A la hora de decidir qué hay que hacer, la mayoría de la gente -incluidos casi todos los ecologistas- rehúye las incomodidades que acompañan al pensamiento realista. Parece que George Bush ya se ha convencido de que la ciencia del clima no es una conspiración de izquierdas para destruir la economía estadounidense. Sin embargo, tanto él como el resto de nuestros dirigentes políticos siguen insistiendo en que el crecimiento no tiene límites. Mientras adoptemos nuevas tecnologías que se suponen inocuas para el medio ambiente -como los biocombustibles-, la expansión económica puede seguir como hasta ahora. En el otro extremo del espectro, los verdes tienen la fe puesta en el crecimiento sostenible y las energías renovables. Las raíces de la crisis ambiental, dicen -y aquí están de acuerdo con Bush-, están en nuestra adicción a los combustibles fósiles. Con que pasemos al viento, las olas y la energía solar, todo irá bien.
Desde el punto de vista político, Bush y los verdes no pueden estar más alejados; ahora bien, en lo que sí están unidos es en su resistencia a la verdad más fundamental en la crisis del medio ambiente, que es que no puede resolverse sin reducir enormemente nuestro impacto sobre la tierra. Esto significa disminuir la producción de gases de efecto invernadero, pero, en este aspecto, las políticas de moda hasta pueden ser contraproducentes. El paso a los biocombustibles, encabezado por Bush pero en marcha también en varias partes del mundo, significa más destrucción de bosques tropicales, que son un importantísimo regulador natural del clima. Reducir las emisiones al tiempo que se destruyen los mecanismos naturales de absorción del planeta no es una solución. Es una receta para el desastre.

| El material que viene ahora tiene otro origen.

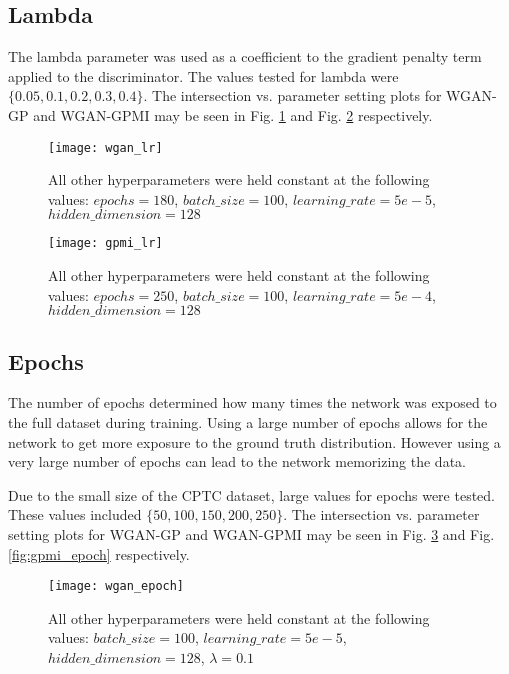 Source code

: 
\subsection{Lambda}
The lambda parameter was used as a coefficient to the gradient penalty term applied to the discriminator. The values tested for lambda were $\{0.05, 0.1, 0.2, 0.3, 0.4\}$. The intersection vs. parameter setting plots for WGAN-GP and WGAN-GPMI may be seen in Fig. \ref{fig:wgan_lam} and Fig. \ref{fig:gpmi_lam} respectively.

\begin{figure}[!htbp]
	\centering%
	\texttt{[image: wgan\_lr]}
	\caption{
		All other hyperparameters were held constant at the following values: $epochs=180$, $batch\_size = 100$, $learning\_rate=5e-5$, $hidden\_dimension=128$
	}
	\label{fig:wgan_lam}
\end{figure}

\begin{figure}[!htbp]
	\centering%
	\texttt{[image: gpmi\_lr]}
	\caption{
		All other hyperparameters were held constant at the following values: $epochs=250$, $batch\_size=100$, $learning\_rate=5e-4$, $hidden\_dimension=128$
	}
	\label{fig:gpmi_lam}
\end{figure}


\subsection{Epochs}
The number of epochs determined how many times the network was exposed to the full dataset during training. Using a large number of epochs allows for the network to get more exposure to the ground truth distribution. However using a very large number of epochs can lead to the network memorizing the data. 

Due to the small size of the CPTC dataset, large values for epochs were tested. These values included $\{50, 100, 150, 200, 250\}$. The intersection vs. parameter setting plots for WGAN-GP and WGAN-GPMI may be seen in Fig. \ref{fig:wgan_epoch} and Fig. \ref{fig:gpmi_epoch} respectively. 

\begin{figure}[!htbp]
	\centering%
	\texttt{[image: wgan\_epoch]}
	\caption{
		All other hyperparameters were held constant at the following values: $batch\_size = 100$, $learning\_rate=5e-5$, $hidden\_dimension=128$, $\lambda=0.1$
	}
	\label{fig:wgan_epoch}
\end{figure}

Las recetas habituales de los verdes no suelen ser mucho mejores. Muchas energías renovables no son tan eficientes ni tan inocuas como se dice. Unas granjas de molinos de viento antiestéticas e ineficaces no nos van a permitir renunciar a los combustibles fósiles, y la energía hidroeléctrica a gran escala tiene tremendos costes ambientales. Los métodos orgánicos de producción de alimentos pueden tener beneficios significativos en el sentido de que mejoran el bienestar de los animales y reducen los costes de combustible. Ahora bien, no contribuyen a detener la destrucción de la naturaleza que acompaña a la expansión de la agricultura para alimentar a una población humana cada vez más numerosa.

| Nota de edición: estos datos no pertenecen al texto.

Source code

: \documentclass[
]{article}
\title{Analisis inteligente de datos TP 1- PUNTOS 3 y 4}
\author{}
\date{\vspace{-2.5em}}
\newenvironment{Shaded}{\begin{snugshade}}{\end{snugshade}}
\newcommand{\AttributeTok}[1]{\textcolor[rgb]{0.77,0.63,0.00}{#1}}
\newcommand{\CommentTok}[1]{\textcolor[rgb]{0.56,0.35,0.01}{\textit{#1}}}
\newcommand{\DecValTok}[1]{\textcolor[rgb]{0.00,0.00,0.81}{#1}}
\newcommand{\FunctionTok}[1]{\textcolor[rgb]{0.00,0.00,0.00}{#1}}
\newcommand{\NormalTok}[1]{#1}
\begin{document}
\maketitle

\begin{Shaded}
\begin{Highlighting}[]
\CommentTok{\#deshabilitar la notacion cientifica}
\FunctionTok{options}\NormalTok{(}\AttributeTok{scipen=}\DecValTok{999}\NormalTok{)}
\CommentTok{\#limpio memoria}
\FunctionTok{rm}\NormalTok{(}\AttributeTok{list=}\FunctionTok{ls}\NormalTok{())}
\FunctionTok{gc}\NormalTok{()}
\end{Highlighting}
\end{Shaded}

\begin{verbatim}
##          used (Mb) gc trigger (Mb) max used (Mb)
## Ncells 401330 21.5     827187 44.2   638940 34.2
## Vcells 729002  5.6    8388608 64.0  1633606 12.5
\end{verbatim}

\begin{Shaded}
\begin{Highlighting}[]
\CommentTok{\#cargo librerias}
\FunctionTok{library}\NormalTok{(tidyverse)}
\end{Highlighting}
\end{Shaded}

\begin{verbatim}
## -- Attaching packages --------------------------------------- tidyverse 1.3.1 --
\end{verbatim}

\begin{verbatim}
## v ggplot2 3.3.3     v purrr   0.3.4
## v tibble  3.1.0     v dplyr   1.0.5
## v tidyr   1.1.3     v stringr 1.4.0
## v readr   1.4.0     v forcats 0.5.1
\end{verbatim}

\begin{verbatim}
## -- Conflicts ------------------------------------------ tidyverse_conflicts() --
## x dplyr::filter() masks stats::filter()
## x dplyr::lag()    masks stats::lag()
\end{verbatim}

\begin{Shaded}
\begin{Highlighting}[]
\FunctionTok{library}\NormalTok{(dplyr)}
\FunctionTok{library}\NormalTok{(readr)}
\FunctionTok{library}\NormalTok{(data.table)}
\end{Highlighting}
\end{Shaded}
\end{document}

Es decir, las panaceas verdes convencionales no se diferencian tanto de las políticas de Bush. En los dos casos, el resultado no puede ser más que un planeta que habrá perdido su biodiversidad y una humanidad expuesta a un entorno cada vez más hostil. La tecnología, hasta cierto punto, puede sustituir la biosfera destruida, pero, como ocurre con un paciente que vive enchufado a las máquinas, viviremos con los días contados. Un día, la máquina se parará.

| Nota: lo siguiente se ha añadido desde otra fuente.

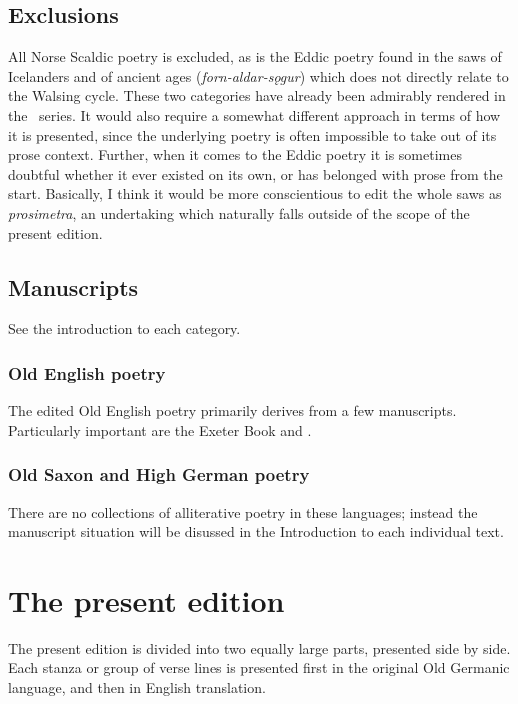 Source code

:   \subsection{Exclusions}
    All Norse Scaldic poetry is excluded, as is the Eddic poetry found in the saws of Icelanders and of ancient ages (\emph{forn-aldar-sǫgur}) which does not directly relate to the Walsing cycle.  These two categories have already been admirably rendered in the \Skp\ series.  It would also require a somewhat different approach in terms of how it is presented, since the underlying poetry is often impossible to take out of its prose context.  Further, when it comes to the Eddic poetry it is sometimes doubtful whether it ever existed on its own, or has belonged with prose from the start.  Basically, I think it would be more conscientious to edit the whole saws as \emph{prosimetra}, an undertaking which naturally falls outside of the scope of the present edition.

  \subsection{Manuscripts}

    See the introduction to each category.

    \subsubsection{Old English poetry}

    The edited Old English poetry primarily derives from a few manuscripts.  Particularly important are the Exeter Book and \Lacnunga.

    \subsubsection{Old Saxon and High German poetry}

    There are no collections of alliterative poetry in these languages; instead the manuscript situation will be disussed in the Introduction to each individual text.


\section{The present edition}

  The present edition is divided into two equally large parts, presented side by side.  Each stanza or group of verse lines is presented first in the original Old Germanic language, and then in English translation.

La incómoda realidad, que ambos lados del debate ambiental ignoran o niegan, es que un estilo de vida tan necesitado de energía como el que se disfruta en las zonas ricas del mundo no puede ampliarse a una población de 9.000 o 10.000 millones de seres humanos, el nivel previsto en los estudios de la ONU para mediados de siglo. Por lo que respecta a los recursos, los números humanos ya son insostenibles. El calentamiento global es la otra cara de la moneda de la industrialización mundial, y las reservas de gas natural y petróleo que necesita la industria están llegando a su máximo precisamente en un momento en el que su demanda aumenta a toda prisa. Al contrario de lo que dicen los verdes, no existe la menor perspectiva de que el mundo vaya a abandonar el uso de los combustibles fósiles. No hay más que preguntar a cualquier economista competente, y se verá que, por más que se extiendan las energías renovables, es imposible satisfacer la demanda de energía que se genera en China e India. Y, de todas formas, ¿acaso alguien cree que los países que están enriqueciéndose gracias a los hidrocarburos -Rusia, Irán, Venezuela y los Estados del Golfo- van a renunciar a ellos? Mientras exista una demanda suficiente de combustibles fósiles, esos países seguirán extrayéndolos, sean cuales sean las consecuencias para el clima mundial.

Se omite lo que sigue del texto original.